# Blyxa Japonica melting



## Ownager2004 (Apr 18, 2006)

I recieved 8-10 stems of blyxa japonica about 2-3 weeks ago. The plants arrived looking healthy. I planted them all together im close proximity in front of my limewood airstone to kinda cover it up. They looked fine for the first few days and then one started melting. It now looks like all of them are melting. Some of them are growing reddish looking new leaves.

The plants are in a 10 gallon, 1x36 ah supply kit, EI dosing and DIY CO2. Its getting direct light and is not shaded at all. There was a heat wave here last week that kept my tank at 84+ for a couple days at a time. Could that have caused it? Is it just not a good shipper? 

My glosso, rotala rotundifilia and dwarf sag are still growing like weeds.


----------



## Ben Belton (Mar 14, 2004)

I'm not sure of the reason your plants are not doing well. The heat might be the problem. However, I am interested in why you have an airstone. If you are using it to pump air bubbles into your tank, you are driving off the CO2 you are adding.

A couple things about Blyxa that I have found over the years. 

1. It does not seem to store a lot of nutrients so low fert levels stunt it very quickly. I don't think this is your problem if you are using EI, but the other plants you have might do better in leaner times and not show it whereas your Blyxa does. Reddish leaves in my Blyxa means not enough NO3. 

2. If you will cover postage and live in the US, I'll replace your plants if they bite the dust. B. japonica is one of my favorive plants, and I have plenty.

Ben


----------



## Ownager2004 (Apr 18, 2006)

Just to clarify... I have the limewood airstone connected to my DIY CO2 setup so it bubbles into my filter intake. The limewood makes really small bubbles so the intake can diffuse them better and suck them up easier.

Hmm I dont have any test kits, but the way im dosing NO3 it should be fine unless I calculated something wrong. Maybe ill just pitch the solution i have and make a new one. The old one is almost out anyways.
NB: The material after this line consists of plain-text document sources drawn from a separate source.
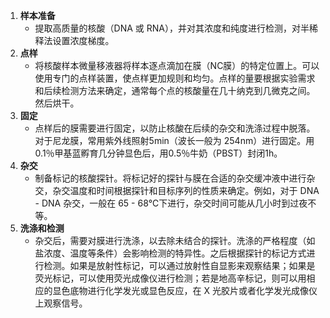 1. **样本准备**
    - 提取高质量的核酸（DNA 或 RNA），并对其浓度和纯度进行检测，对半稀释法设置浓度梯度。
2. **点样**
    - 将核酸样本微量移液器将样本逐点滴加在膜（NC膜）的特定位置上。可以使用专门的点样装置，使点样更加规则和均匀。点样的量要根据实验需求和后续检测方法来确定，通常每个点的核酸量在几十纳克到几微克之间。然后烘干。
3. **固定**
    - 点样后的膜需要进行固定，以防止核酸在后续的杂交和洗涤过程中脱落。对于尼龙膜，常用紫外线照射5min（波长一般为 254nm）进行固定。用0.1％甲基蓝孵育几分钟显色后，用0.5％牛奶（PBST）封闭1h。
4. **杂交**
    - 制备标记的核酸探针。将标记好的探针与膜在合适的杂交缓冲液中进行杂交，杂交温度和时间根据探针和目标序列的性质来确定。例如，对于 DNA - DNA 杂交，一般在 65 - 68℃下进行，杂交时间可能从几小时到过夜不等。
5. **洗涤和检测**
    - 杂交后，需要对膜进行洗涤，以去除未结合的探针。洗涤的严格程度（如盐浓度、温度等条件）会影响检测的特异性。之后根据探针的标记方式进行检测。如果是放射性标记，可以通过放射性自显影来观察结果；如果是荧光标记，可以使用荧光成像仪进行检测；若是地高辛标记，则可以用相应的显色底物进行化学发光或显色反应，在 X 光胶片或者化学发光成像仪上观察信号。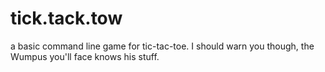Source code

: # tick.tack.tow
a basic command line game for tic-tac-toe. I should warn you though, the Wumpus you'll face knows his stuff.
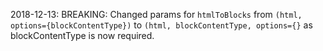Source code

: 2018-12-13:  BREAKING: Changed params for `htmlToBlocks` from `(html, options={blockContentType})` to `(html, blockContentType, options={}` as blockContentType is now required.
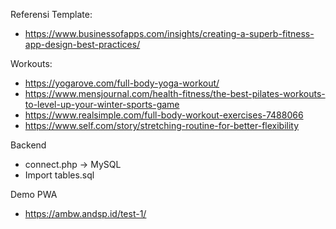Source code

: Referensi Template:
- https://www.businessofapps.com/insights/creating-a-superb-fitness-app-design-best-practices/

Workouts:
- https://yogarove.com/full-body-yoga-workout/
- https://www.mensjournal.com/health-fitness/the-best-pilates-workouts-to-level-up-your-winter-sports-game
- https://www.realsimple.com/full-body-workout-exercises-7488066
- https://www.self.com/story/stretching-routine-for-better-flexibility

Backend
- connect.php -> MySQL
- Import tables.sql

Demo PWA
- https://ambw.andsp.id/test-1/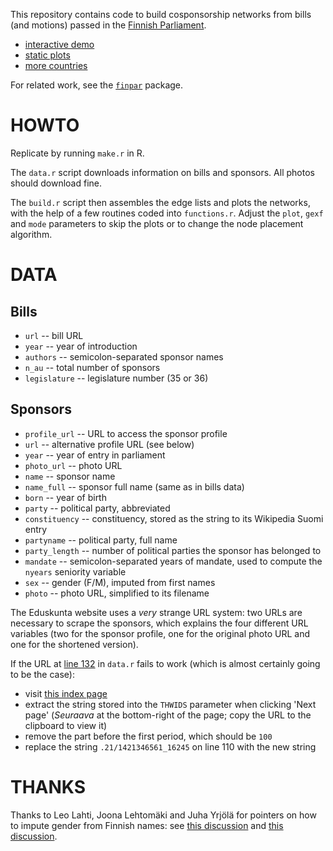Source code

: This repository contains code to build cosponsorship networks from bills (and motions) passed in the [Finnish Parliament](http://www.eduskunta.fi/).

- [interactive demo](http://f.briatte.org/parlviz/eduskunta)
- [static plots](http://f.briatte.org/parlviz/eduskunta/plots.html)
- [more countries](https://github.com/briatte/parlnet)

For related work, see the [`finpar`](https://github.com/rOpenGov/finpar) package.

# HOWTO

Replicate by running `make.r` in R.

The `data.r` script downloads information on bills and sponsors. All photos should download fine.

The `build.r` script then assembles the edge lists and plots the networks, with the help of a few routines coded into `functions.r`. Adjust the `plot`, `gexf` and `mode` parameters to skip the plots or to change the node placement algorithm.

# DATA

## Bills

- `url` -- bill URL
- `year` -- year of introduction
- `authors` -- semicolon-separated sponsor names
- `n_au` -- total number of sponsors
- `legislature` -- legislature number (35 or 36)

## Sponsors

- `profile_url` -- URL to access the sponsor profile
- `url` -- alternative profile URL (see below)
- `year` -- year of entry in parliament
- `photo_url` -- photo URL
- `name` -- sponsor name
- `name_full` -- sponsor full name (same as in bills data)
- `born` -- year of birth
- `party` -- political party, abbreviated
- `constituency` -- constituency, stored as the string to its Wikipedia Suomi entry
- `partyname` -- political party, full name
- `party_length` -- number of political parties the sponsor has belonged to
- `mandate` -- semicolon-separated years of mandate, used to compute the `nyears` seniority variable
- `sex` -- gender (F/M), imputed from first names
- `photo` -- photo URL, simplified to its filename

The Eduskunta website uses a _very_ strange URL system: two URLs are necessary to scrape the sponsors, which explains the four different URL variables (two for the sponsor profile, one for the original photo URL and one for the shortened version).

If the URL at [line 132](data.r#L132) in `data.r` fails to work (which is almost certainly going to be the case):

- visit [this index page](http://www.eduskunta.fi/triphome/bin/hx3000.sh?{haku}=kaikki&LAJITNIMI=$)
- extract the string stored into the `THWIDS` parameter when clicking 'Next page' (_Seuraava_ at the bottom-right of the page; copy the URL to the clipboard to view it)
- remove the part before the first period, which should be `100`
- replace the string `.21/1421346561_16245` on line 110 with the new string

# THANKS

Thanks to Leo Lahti, Joona Lehtomäki and Juha Yrjölä for pointers on how to impute gender from Finnish names: see [this discussion](https://github.com/rOpenGov/finpar/issues/2) and [this discussion](https://github.com/kansanmuisti/kamu/issues/134).
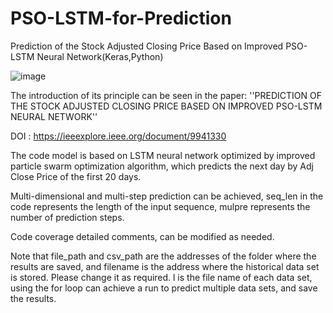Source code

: # PSO-LSTM-for-Prediction
Prediction of the Stock Adjusted Closing Price Based on Improved PSO-LSTM Neural Network(Keras,Python)

![image](https://s2.loli.net/2024/10/12/NYG3wAmJzfkd65i.png)

The introduction of its principle can be seen in the paper: ''PREDICTION OF THE STOCK ADJUSTED CLOSING PRICE BASED ON IMPROVED PSO-LSTM NEURAL NETWORK''

DOI : https://ieeexplore.ieee.org/document/9941330

The code model is based on LSTM neural network optimized by improved particle swarm optimization algorithm, which predicts the next day by Adj Close Price of the first 20 days.

Multi-dimensional and multi-step prediction can be achieved, seq_len in the code represents the length of the input sequence, mulpre represents the number of prediction steps. 

Code coverage detailed comments, can be modified as needed. 

Note that file_path and csv_path are the addresses of the folder where the results are saved, and filename is the address where the historical data set is stored. Please change it as required. l is the file name of each data set, using the for loop can achieve a run to predict multiple data sets, and save the results.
Im going to read up and see if my other plants are possibly showing any signs of deficiency.

I agree, my blyxa japonica was one of the coolest plants ive seen until it started melting. Thanks for the offer to replace but im going to ride this out. They look like they may still make it and maybe ill learn something 

Anyone else have any ideas?


----------



## Bert H (Mar 2, 2004)

I have heard other folks have some issues with Blyxa when first introduced to their tanks. It's usually a matter of them adapting to their new environment. The fact that it's growing new leaves is an indication the plant is fine. The 'reddish' color is due to the high lighting you have. Blyxa takes on rust/orange hues in higher light. Give it a little time, I think you'll be ok. I have a bunch of Blyxa in my tanks and in the summertime tank temps are in the 82-85 range with no issues.


----------



## Ownager2004 (Apr 18, 2006)

Ok, thanks guys. I think ill just use the wait and see approach then. Everything else seems to be in order except the blyxa.


----------